*PROBLEM STATEMENT*: From the entries, return every line where the string "frequenza" shows up.

*EXERCISE DATA*:
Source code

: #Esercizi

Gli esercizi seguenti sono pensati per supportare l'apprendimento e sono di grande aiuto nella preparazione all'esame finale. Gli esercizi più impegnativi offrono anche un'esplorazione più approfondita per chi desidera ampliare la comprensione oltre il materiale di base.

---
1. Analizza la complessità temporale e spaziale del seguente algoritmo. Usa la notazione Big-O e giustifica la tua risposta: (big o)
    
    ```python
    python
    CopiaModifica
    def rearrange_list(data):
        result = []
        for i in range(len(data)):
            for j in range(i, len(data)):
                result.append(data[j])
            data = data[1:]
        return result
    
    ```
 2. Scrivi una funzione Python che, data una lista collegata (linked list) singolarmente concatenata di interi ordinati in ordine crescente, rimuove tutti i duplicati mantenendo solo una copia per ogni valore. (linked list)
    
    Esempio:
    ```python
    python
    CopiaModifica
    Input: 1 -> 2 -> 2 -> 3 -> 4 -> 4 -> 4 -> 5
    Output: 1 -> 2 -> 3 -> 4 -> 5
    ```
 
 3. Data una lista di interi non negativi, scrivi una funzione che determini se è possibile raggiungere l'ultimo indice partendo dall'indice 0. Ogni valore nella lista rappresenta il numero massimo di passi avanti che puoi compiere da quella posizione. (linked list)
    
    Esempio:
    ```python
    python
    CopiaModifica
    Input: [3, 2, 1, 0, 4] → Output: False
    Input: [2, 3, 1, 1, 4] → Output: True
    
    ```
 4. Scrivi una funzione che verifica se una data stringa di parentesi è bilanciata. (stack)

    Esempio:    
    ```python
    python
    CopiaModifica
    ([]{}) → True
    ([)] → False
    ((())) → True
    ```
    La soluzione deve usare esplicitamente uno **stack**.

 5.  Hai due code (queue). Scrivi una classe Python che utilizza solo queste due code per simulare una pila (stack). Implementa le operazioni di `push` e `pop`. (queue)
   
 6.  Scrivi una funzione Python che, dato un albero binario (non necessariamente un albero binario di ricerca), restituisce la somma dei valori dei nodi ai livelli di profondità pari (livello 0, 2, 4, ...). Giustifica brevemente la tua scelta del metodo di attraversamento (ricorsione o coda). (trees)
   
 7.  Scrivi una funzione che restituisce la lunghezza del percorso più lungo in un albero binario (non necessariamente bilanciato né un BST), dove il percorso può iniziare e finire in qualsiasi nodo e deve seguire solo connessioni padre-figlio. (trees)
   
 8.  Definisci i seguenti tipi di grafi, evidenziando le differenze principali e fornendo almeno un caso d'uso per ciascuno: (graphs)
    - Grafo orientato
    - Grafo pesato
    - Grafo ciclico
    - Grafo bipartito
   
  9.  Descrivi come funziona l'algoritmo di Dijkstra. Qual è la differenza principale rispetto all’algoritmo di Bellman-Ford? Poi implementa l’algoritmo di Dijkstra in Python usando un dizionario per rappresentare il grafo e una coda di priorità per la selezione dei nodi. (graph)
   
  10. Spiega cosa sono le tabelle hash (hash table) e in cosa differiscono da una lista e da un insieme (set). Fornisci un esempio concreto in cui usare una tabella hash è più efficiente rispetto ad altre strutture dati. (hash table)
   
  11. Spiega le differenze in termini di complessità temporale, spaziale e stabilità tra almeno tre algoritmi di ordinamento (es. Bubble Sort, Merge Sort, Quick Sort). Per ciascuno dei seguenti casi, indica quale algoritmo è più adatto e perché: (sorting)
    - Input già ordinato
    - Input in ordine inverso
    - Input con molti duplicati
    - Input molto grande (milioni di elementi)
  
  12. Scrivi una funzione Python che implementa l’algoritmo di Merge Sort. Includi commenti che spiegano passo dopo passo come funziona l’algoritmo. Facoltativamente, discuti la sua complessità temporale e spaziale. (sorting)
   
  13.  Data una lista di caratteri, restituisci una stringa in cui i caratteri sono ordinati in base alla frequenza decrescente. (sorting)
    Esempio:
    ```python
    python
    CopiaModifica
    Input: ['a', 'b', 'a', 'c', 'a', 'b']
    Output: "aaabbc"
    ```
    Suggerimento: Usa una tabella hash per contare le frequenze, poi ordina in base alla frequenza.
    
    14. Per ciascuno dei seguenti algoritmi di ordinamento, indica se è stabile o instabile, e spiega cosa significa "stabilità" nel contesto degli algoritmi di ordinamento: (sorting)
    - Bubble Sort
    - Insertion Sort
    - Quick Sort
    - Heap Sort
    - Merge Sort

*SOLUTION TO THIS PROBLEM*:
  13.  Data una lista di caratteri, restituisci una stringa in cui i caratteri sono ordinati in base alla frequenza decrescente. (sorting)
    Suggerimento: Usa una tabella hash per contare le frequenze, poi ordina in base alla frequenza.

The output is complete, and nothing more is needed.